The data below is to be transcribed word for word; pictures are to be excluded.
+===+
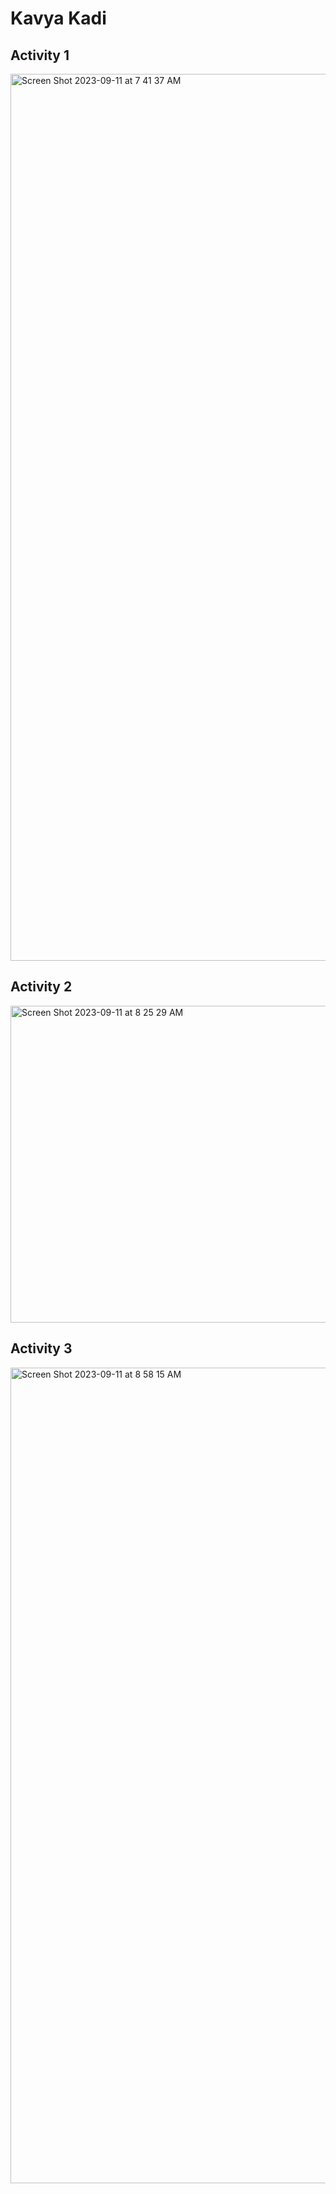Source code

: # Kavya Kadi

## Activity 1
<img width="1419" alt="Screen Shot 2023-09-11 at 7 41 37 AM" src="https://github.com/KavyaKadi3/ECE444-F2023-Assignment1/assets/65524500/45db0d53-0763-4e4c-863e-23cd9463b895">

## Activity 2
<img width="507" alt="Screen Shot 2023-09-11 at 8 25 29 AM" src="https://github.com/KavyaKadi3/ECE444-F2023-Assignment1/assets/65524500/3b701f0b-1e2e-4d57-9b12-8acf88ada325">

## Activity 3
<img width="1305" alt="Screen Shot 2023-09-11 at 8 58 15 AM" src="https://github.com/KavyaKadi3/ECE444-F2023-Assignment1/assets/65524500/96cdeaff-3037-4eb7-a597-5ed0a3c201be">
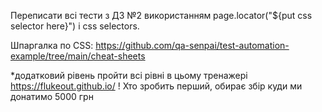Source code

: Переписати всі тести з ДЗ №2  використанням page.locator("${put css selector here}") і css selectors.
 
Шпаргалка по CSS: https://github.com/qa-senpai/test-automation-example/tree/main/cheat-sheets
 
*додатковий рівень
пройти всі рівні в цьому тренажері https://flukeout.github.io/
! Хто зробить перший, обирає збір куди ми донатимо 5000 грн
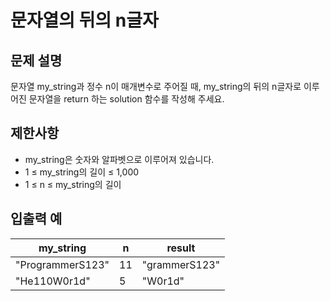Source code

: # 문자열의 뒤의 n글자

## 문제 설명

문자열 my_string과 정수 n이 매개변수로 주어질 때, my_string의 뒤의 n글자로 이루어진 문자열을 return 하는 solution 함수를 작성해 주세요.  


## 제한사항

- my_string은 숫자와 알파벳으로 이루어져 있습니다.
- 1 ≤ my_string의 길이 ≤ 1,000
- 1 ≤ n ≤ my_string의 길이


## 입출력 예

| my_string        | n  | result        |
|------------------|----|---------------|
| "ProgrammerS123" | 11 | "grammerS123" |
| "He110W0r1d"     | 5  | "W0r1d"       |
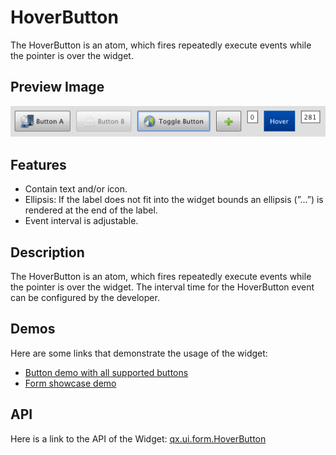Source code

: HoverButton
===========

The HoverButton is an atom, which fires repeatedly execute events while the pointer is over the widget.

Preview Image
-------------

![HoverButton](button.png)

Features
--------

-   Contain text and/or icon.
-   Ellipsis: If the label does not fit into the widget bounds an ellipsis (”...”) is rendered at the end of the label.
-   Event interval is adjustable.

Description
-----------

The HoverButton is an atom, which fires repeatedly execute events while the pointer is over the widget. The interval time for the HoverButton event can be configured by the developer.

Demos
-----

Here are some links that demonstrate the usage of the widget:

-   [Button demo with all supported buttons](http://www.qooxdoo.org/devel/demobrowser/#widget~Button.html)
-   [Form showcase demo](http://www.qooxdoo.org/devel/demobrowser/#showcase~Form.html)

API
---

Here is a link to the API of the Widget:
[qx.ui.form.HoverButton](http://www.qooxdoo.org/devel/api/#qx.ui.form.RepeatButton)
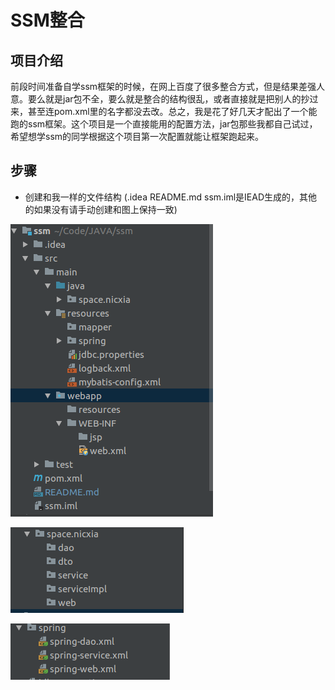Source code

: # SSM整合

## 项目介绍

前段时间准备自学ssm框架的时候，在网上百度了很多整合方式，但是结果差强人意。要么就是jar包不全，要么就是整合的结构很乱，或者直接就是把别人的抄过来，甚至连pom.xml里的名字都没去改。总之，我是花了好几天才配出了一个能跑的ssm框架。这个项目是一个直接能用的配置方法，jar包那些我都自己试过，希望想学ssm的同学根据这个项目第一次配置就能让框架跑起来。

## 步骤

- 创建和我一样的文件结构 (.idea README.md ssm.iml是IEAD生成的，其他的如果没有请手动创建和图上保持一致)

![](https://github.com/NicXia970112/ssm-config/blob/master/src/main/webapp/resources/Screenshot%20from%202018-05-21%2015-05-34.png)  

![](https://github.com/NicXia970112/ssm-config/blob/master/src/main/webapp/resources/Screenshot%20from%202018-05-21%2015-14-17.png) 
 
![](https://github.com/NicXia970112/ssm-config/blob/master/src/main/webapp/resources/Screenshot%20from%202018-05-21%2015-14-53.png)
+===+
• Exercise response:
Source code

: # Kavya Kadi

## Activity 1
<img width="1419" alt="Screen Shot 2023-09-11 at 7 41 37 AM" src="https://github.com/KavyaKadi3/ECE444-F2023-Assignment1/assets/65524500/45db0d53-0763-4e4c-863e-23cd9463b895">

## Activity 2
<img width="507" alt="Screen Shot 2023-09-11 at 8 25 29 AM" src="https://github.com/KavyaKadi3/ECE444-F2023-Assignment1/assets/65524500/3b701f0b-1e2e-4d57-9b12-8acf88ada325">

## Activity 3
<img width="1305" alt="Screen Shot 2023-09-11 at 8 58 15 AM" src="https://github.com/KavyaKadi3/ECE444-F2023-Assignment1/assets/65524500/96cdeaff-3037-4eb7-a597-5ed0a3c201be">
Source code

: Переписати всі тести з ДЗ №2  використанням page.locator("${put css selector here}") і css selectors.
 
Шпаргалка по CSS: https://github.com/qa-senpai/test-automation-example/tree/main/cheat-sheets
 
*додатковий рівень
пройти всі рівні в цьому тренажері https://flukeout.github.io/
! Хто зробить перший, обирає збір куди ми донатимо 5000 грн
Source code

: # 문자열의 뒤의 n글자

## 문제 설명

문자열 my_string과 정수 n이 매개변수로 주어질 때, my_string의 뒤의 n글자로 이루어진 문자열을 return 하는 solution 함수를 작성해 주세요.  


## 제한사항

- my_string은 숫자와 알파벳으로 이루어져 있습니다.
- 1 ≤ my_string의 길이 ≤ 1,000
- 1 ≤ n ≤ my_string의 길이


## 입출력 예

| my_string        | n  | result        |
|------------------|----|---------------|
| "ProgrammerS123" | 11 | "grammerS123" |
| "He110W0r1d"     | 5  | "W0r1d"       |
Source code

: HoverButton
===========

The HoverButton is an atom, which fires repeatedly execute events while the pointer is over the widget.

Preview Image
-------------

![HoverButton](button.png)

Features
--------

-   Contain text and/or icon.
-   Ellipsis: If the label does not fit into the widget bounds an ellipsis (”...”) is rendered at the end of the label.
-   Event interval is adjustable.

Description
-----------

The HoverButton is an atom, which fires repeatedly execute events while the pointer is over the widget. The interval time for the HoverButton event can be configured by the developer.

Demos
-----

Here are some links that demonstrate the usage of the widget:

-   [Button demo with all supported buttons](http://www.qooxdoo.org/devel/demobrowser/#widget~Button.html)
-   [Form showcase demo](http://www.qooxdoo.org/devel/demobrowser/#showcase~Form.html)

API
---

Here is a link to the API of the Widget:
[qx.ui.form.HoverButton](http://www.qooxdoo.org/devel/api/#qx.ui.form.RepeatButton)
Source code

: # SSM整合

## 项目介绍

前段时间准备自学ssm框架的时候，在网上百度了很多整合方式，但是结果差强人意。要么就是jar包不全，要么就是整合的结构很乱，或者直接就是把别人的抄过来，甚至连pom.xml里的名字都没去改。总之，我是花了好几天才配出了一个能跑的ssm框架。这个项目是一个直接能用的配置方法，jar包那些我都自己试过，希望想学ssm的同学根据这个项目第一次配置就能让框架跑起来。

## 步骤

- 创建和我一样的文件结构 (.idea README.md ssm.iml是IEAD生成的，其他的如果没有请手动创建和图上保持一致)

![](https://github.com/NicXia970112/ssm-config/blob/master/src/main/webapp/resources/Screenshot%20from%202018-05-21%2015-05-34.png)  

![](https://github.com/NicXia970112/ssm-config/blob/master/src/main/webapp/resources/Screenshot%20from%202018-05-21%2015-14-17.png) 
 
![](https://github.com/NicXia970112/ssm-config/blob/master/src/main/webapp/resources/Screenshot%20from%202018-05-21%2015-14-53.png)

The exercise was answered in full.